MONTREAL – Beads of sweat trickled down her forehead as Carole Wembert dragged one bulky black-and-red suitcase and toted two other bags, the load weighing heavy on both her mind and body as she approached the border crossing.
After 15 years in the United States, the Haitian immigrant had quit her job at Walmart in Fort Lauderdale, Fla. She packed up her four children, flew 1,200 miles to New York City, took a bus for seven hours and then a taxi before finally reaching the heavily forested spot on the U.S.-Canada border that has become a word-of-mouth entry point to a new life for immigrants.
The future in Canada was uncertain, but she was pretty sure what faced her in the U.S.: deportation.
"The president doesn't want the immigrants to stay," Wembert said.
She was repeating the widely held belief among some immigrant groups that President Donald Trump is closing the door to immigrants.
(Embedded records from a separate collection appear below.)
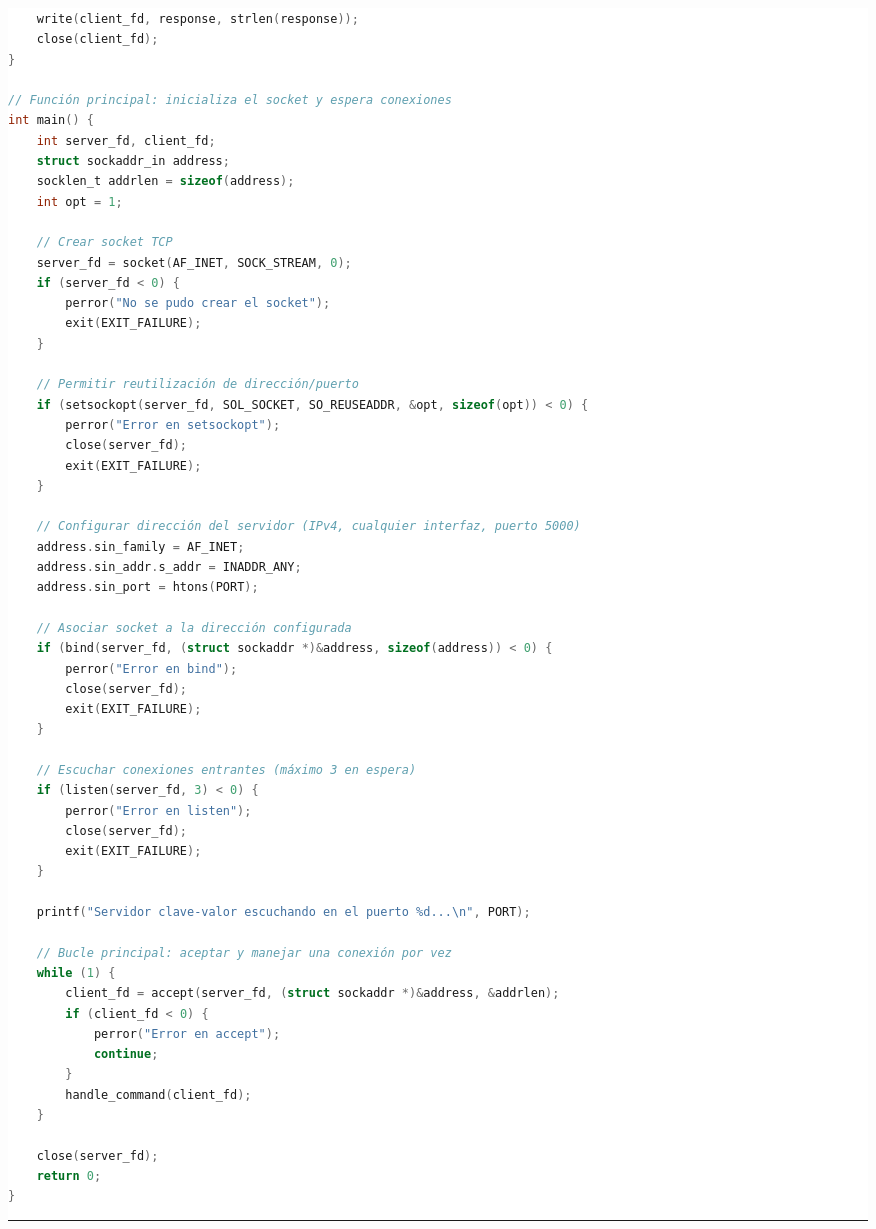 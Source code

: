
 ```c
    write(client_fd, response, strlen(response));
    close(client_fd);
}

// Función principal: inicializa el socket y espera conexiones
int main() {
    int server_fd, client_fd;
    struct sockaddr_in address;
    socklen_t addrlen = sizeof(address);
    int opt = 1;

    // Crear socket TCP
    server_fd = socket(AF_INET, SOCK_STREAM, 0);
    if (server_fd < 0) {
        perror("No se pudo crear el socket");
        exit(EXIT_FAILURE);
    }

    // Permitir reutilización de dirección/puerto
    if (setsockopt(server_fd, SOL_SOCKET, SO_REUSEADDR, &opt, sizeof(opt)) < 0) {
        perror("Error en setsockopt");
        close(server_fd);
        exit(EXIT_FAILURE);
    }

    // Configurar dirección del servidor (IPv4, cualquier interfaz, puerto 5000)
    address.sin_family = AF_INET;
    address.sin_addr.s_addr = INADDR_ANY;
    address.sin_port = htons(PORT);

    // Asociar socket a la dirección configurada
    if (bind(server_fd, (struct sockaddr *)&address, sizeof(address)) < 0) {
        perror("Error en bind");
        close(server_fd);
        exit(EXIT_FAILURE);
    }

    // Escuchar conexiones entrantes (máximo 3 en espera)
    if (listen(server_fd, 3) < 0) {
        perror("Error en listen");
        close(server_fd);
        exit(EXIT_FAILURE);
    }

    printf("Servidor clave-valor escuchando en el puerto %d...\n", PORT);

    // Bucle principal: aceptar y manejar una conexión por vez
    while (1) {
        client_fd = accept(server_fd, (struct sockaddr *)&address, &addrlen);
        if (client_fd < 0) {
            perror("Error en accept");
            continue;
        }
        handle_command(client_fd);
    }

    close(server_fd);
    return 0;
}

```

---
Haitians in particular are worried because nearly 60,000 — including Wembert — have been living in the U.S. under temporary protected status (TPS), the special humanitarian relief given to Haiti since its devastating 2010 earthquake left more than 300,000 dead.
The Trump administration has been increasingly signaling that it may end the status for Haitians in January. That's fueling an unprecedented exodus of mostly Haitian migrants from the United States across a dirt and gravel-covered ditch in upstate New York to Canada.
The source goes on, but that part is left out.